Une très bonne soirée.

 

Il arrive qu’un film dont on attendait beaucoup, dont on pensait en tous cas qu’il nous permettrait de passer une excellente soirée, déçoive énormément.
Assis sur le canapé, nous regardons le générique et nous apprêtons à être captivés par un scénario impeccable, à être rivés sur notre siège par une histoire dont nous avons anticipé le plaisir à la lecture du résumé du film.
Et puis, après les dix premières minutes, le mauvais jeu des acteurs, la  banalité de la mise en scène nous oblige à nous rendre à l’évidence : le film est un navet et l’ennui nous submerge.
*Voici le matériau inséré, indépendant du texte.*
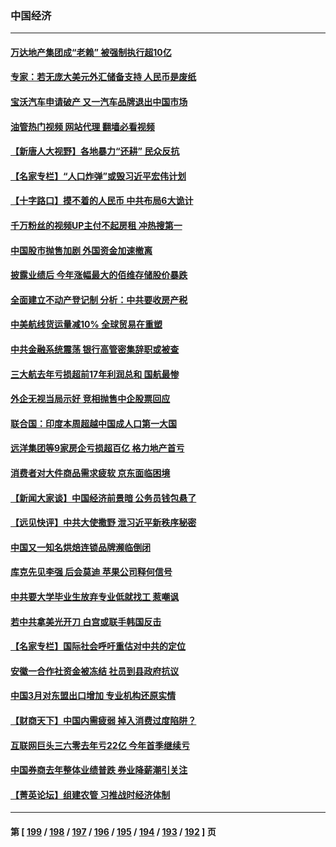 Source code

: ### 中国经济
---
#### [万达地产集团成“老赖” 被强制执行超10亿](../../pages/ncid283/n13981661.md?04260845) 
#### [专家：若无庞大美元外汇储备支持 人民币是废纸](../../pages/ncid283/n13981559.md?04260845) 
#### [宝沃汽车申请破产 又一汽车品牌退出中国市场](../../pages/ncid283/n13981620.md?04260845) 
#### [油管热门视频 网站代理 翻墙必看视频](http://138.2.39.72:81/youtube.html?epic-marker?04260845)
#### [【新唐人大视野】各地暴力“还耕” 民众反抗](../../pages/ncid283/n13981426.md?04260845) 
#### [【名家专栏】“人口炸弹”或毁习近平宏伟计划](../../pages/ncid283/n13979311.md?04260845) 
#### [【十字路口】摸不着的人民币 中共布局6大诡计](../../pages/ncid283/n13981444.md?04260845) 
#### [千万粉丝的视频UP主付不起房租 冲热搜第一](../../pages/ncid283/n13981275.md?04260845) 
#### [中国股市抛售加剧 外国资金加速撤离](../../pages/ncid283/n13981540.md?04260845) 
#### [披露业绩后 今年涨幅最大的佰维存储股价暴跌](../../pages/ncid283/n13981274.md?04260845) 
#### [全面建立不动产登记制 分析：中共要收房产税](../../pages/ncid283/n13980741.md?04260845) 
#### [中美航线货运量减10% 全球贸易在重塑](../../pages/ncid283/n13981192.md?04260845) 
#### [中共金融系统震荡 银行高管密集辞职或被查](../../pages/ncid283/n13981122.md?04260845) 
#### [三大航去年亏损超前17年利润总和 国航最惨](../../pages/ncid283/n13981089.md?04260845) 
#### [外企无视当局示好 竞相抛售中企股票回应](../../pages/ncid283/n13980937.md?04260845) 
#### [联合国：印度本周超越中国成人口第一大国](../../pages/ncid283/n13981087.md?04260845) 
#### [远洋集团等9家房企亏损超百亿 格力地产首亏](../../pages/ncid283/n13980901.md?04260845) 
#### [消费者对大件商品需求疲软 京东面临困境](../../pages/ncid283/n13980803.md?04260845) 
#### [【新闻大家谈】中国经济前景暗 公务员钱包悬了](../../pages/ncid283/n13980622.md?04260845) 
#### [【远见快评】中共大使撒野 泄习近平新秩序秘密](../../pages/ncid283/n13980577.md?04260845) 
#### [中国又一知名烘焙连锁品牌濒临倒闭](../../pages/ncid283/n13979973.md?04260845) 
#### [库克先见李强 后会莫迪 苹果公司释何信号](../../pages/ncid283/n13979826.md?04260845) 
#### [中共要大学毕业生放弃专业低就找工 惹嘲讽](../../pages/ncid283/n13980033.md?04260845) 
#### [若中共拿美光开刀 白宫或联手韩国反击](../../pages/ncid283/n13979985.md?04260845) 
#### [【名家专栏】国际社会呼吁重估对中共的定位](../../pages/ncid283/n13979320.md?04260845) 
#### [安徽一合作社资金被冻结 社员到县政府抗议](../../pages/ncid283/n13979610.md?04260845) 
#### [中国3月对东盟出口增加 专业机构还原实情](../../pages/ncid283/n13977629.md?04260845) 
#### [【财商天下】中国内需疲弱 掉入消费过度陷阱？](../../pages/ncid283/n13979257.md?04260845) 
#### [互联网巨头三六零去年亏22亿 今年首季继续亏](../../pages/ncid283/n13979282.md?04260845) 
#### [中国券商去年整体业绩普跌 券业降薪潮引关注](../../pages/ncid283/n13979256.md?04260845) 
#### [【菁英论坛】组建农管 习推战时经济体制](../../pages/ncid283/n13979271.md?04260845) 

---
#### 第 [ [199](./199.md?04260845) / [198](./198.md?04260845) / [197](./197.md?04260845) / [196](./196.md?04260845) / [195](./195.md?04260845) / [194](./194.md?04260845) / [193](./193.md?04260845) / [192](./192.md?04260845) ] 页
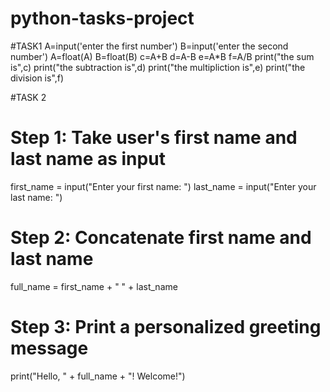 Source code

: # python-tasks-project
#TASK1
A=input('enter the first number')
B=input('enter the second number')
A=float(A)
B=float(B)
c=A+B
d=A-B
e=A*B
f=A/B
print("the sum is",c)
print("the subtraction is",d)
print("the multipliction is",e)
print("the division is",f)

#TASK 2
# Step 1: Take user's first name and last name as input
first_name = input("Enter your first name: ")
last_name = input("Enter your last name: ")

# Step 2: Concatenate first name and last name
full_name = first_name + " " + last_name

# Step 3: Print a personalized greeting message
print("Hello, " + full_name + "! Welcome!")
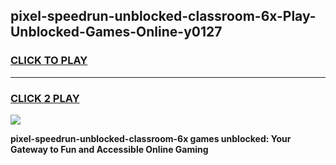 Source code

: 
## pixel-speedrun-unblocked-classroom-6x-Play-Unblocked-Games-Online-y0127
<h3>
<a href="https://premium76.site?title=pixel-speedrun-unblocked-classroom-6x&ref=25A">CLICK TO PLAY</a></h3>
<hr>

<h3>
<a href="https://premium76.site?title=pixel-speedrun-unblocked-classroom-6x&ref=25A">CLICK 2 PLAY</a>
  
</h3>

<a href="https://premium76.site?title=pixel-speedrun-unblocked-classroom-6x&ref=25A"><img src="https://clearcache.store/games.png"></a>


**pixel-speedrun-unblocked-classroom-6x games unblocked: Your Gateway to Fun and Accessible Online Gaming**
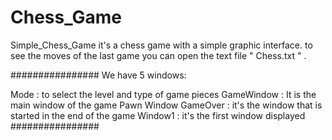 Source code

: # Chess_Game

Simple_Chess_Game
it's a chess game with a simple graphic interface. to see the moves of the last game you can open the text file " Chess.txt " .

################ We have 5 windows:

Mode : to select the level and type of game pieces
GameWindow : It is the main window of the game
Pawn Window
GameOver : it's the window that is started in the end of the game
Window1 : it's the first window displayed
################
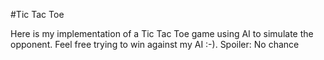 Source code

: #Tic Tac Toe

Here is my implementation of a Tic Tac Toe game using AI to simulate the opponent. Feel free trying to win against my AI :-). Spoiler: No chance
Hier soir, en allumant la télévision afin de regarder les dernières informations de la soirée, ce fût absolument l’inverse et la surprise fût considérable.
Alors  que nous nous apprêtions à supporter les quelques minutes d’ennui qu’il faut bien s’infliger quotidiennement si l’ on désire être à peu près au courant de ce qui se passe dans le monde, ou plus exactement ce que nous sommes censés en retenir, nous sommes tombés sur un des meilleurs thrillers qui soit passé sur le petit écran depuis des lustres.

Les primaires UMP !
Sur lesquelles j’imaginais ne  pencher qu’un regard morne et désabusé en étouffant quelques bâillements.
Les primaires UMP :  ou la plus chouette soirée électorale dont on puisse rêver si on la suivait en direct.
J’ai été scotchée jusqu’à plus d’heure par une histoire de fous inimaginable, un truc à rebondissement digne des séries américaines les plus scénarisées, un combat des chefs en direct live,  une crise gigantesque dont je n’imagine pas que la droite  » traditionnelle « puisse se relever.
On commença par nous annoncer que des accusations de tricheries assez énormes divisaient les deux camps, que les résultats étaient plus que serrés, qu’il faudrait attendre qu’une commission de contrôle au nom de  « COCO euh » (il faut « oser ») se prononce, et c’était déjà si hilarant de voir tous ces « amis » se déchirer au prétexte d’être mieux unis que je n’arrivais pas à me décider à éteindre la télévision tant chaque apparition d’un nouvel intervenant promettait son lot de petites phrases ou d’énormités.
C’est alors que le clou de la soirée me scotcha sur place :
Coppé annonçât sa victoire en direct, et l’accompagnant   d’un discours aux accents dramatiques, presque guerriers, tel un chef militaire  pardonnant en direct à la partie dissidente de son armée, du passé faisant table rase, réunissant ses troupes sous son étendard magnifique pour commencer, enfin, sa guerre contre la gauche, et ce, quelques secondes après que sur le plateau ou nous eut expliqué que les résultats n’étaient pas disponibles.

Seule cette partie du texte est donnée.